A.B : : Le personnage de Banel est mystique. Il fallait que la mise en scène marque cet aspect pour ne pas rester dans du naturalisme. Avec Ramata on parlait pas mal de réalisme magique, de Cent ans de solitude, de Gabriel Garcia Marquez, notamment. J’ai essayé d’accompagner ce réalisme magique à l’image en jouant avec certains éléments de mise en scène. Au 2/3 du film, par exemple, après un dialogue triste et blessant entre Banel et Adama, Banel recule dans le plan, s’enfonce dans le noir de la nuit, avec la sensation qu’elle vole. On a placé Khady Mane (Banel) sur un travelling qu’on ne voit pas à l’image, bien entendu, pour la faire bouger sans la faire marcher, dans une sorte de lévitation.
Dans le même esprit, quand Banel voit pour la première fois l’intérieur des maisons qu’elle déterre pendant tout le film, une douce lumière magique en ressort et illumine le visage de Banel. Plein de petits détails de la sorte nourrissent la mise en scène tout au long du film.

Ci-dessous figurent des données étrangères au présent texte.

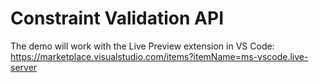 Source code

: # Constraint Validation API

The demo will work with the Live Preview extension in VS Code: https://marketplace.visualstudio.com/items?itemName=ms-vscode.live-server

Tournage d'un plan grue sur travelling
Tournage d’un plan grue sur travelling

Un mot ou deux sur l’équipe et les conditions de tournage.

A.B : : Les conditions climatiques étaient extrêmes. Certains jours il faisait 49°C et nous avons fait face à des tempêtes de sable et à un soleil lourd et écrasant. Ces éléments étaient nécessaires pour développer l’histoire de Banel et Adama et nous y sommes arrivés en équipe. Dans ces conditions extrêmes tout le monde était soudé, et je ne fais pas d’angélisme ici, je félicite toutes les équipes du tournage - en très grande majorité sénégalaises - car c’était épique, et sans une cohésion aussi forte cela aurait été impossible à réaliser. C’était vraiment beau à voir. J’ai une pensée particulière pour le doyen du tournage, Père Rone, le chef machiniste sénégalais qui était incroyable de rigueur, de sagesse et d’énergie. Un grand maître.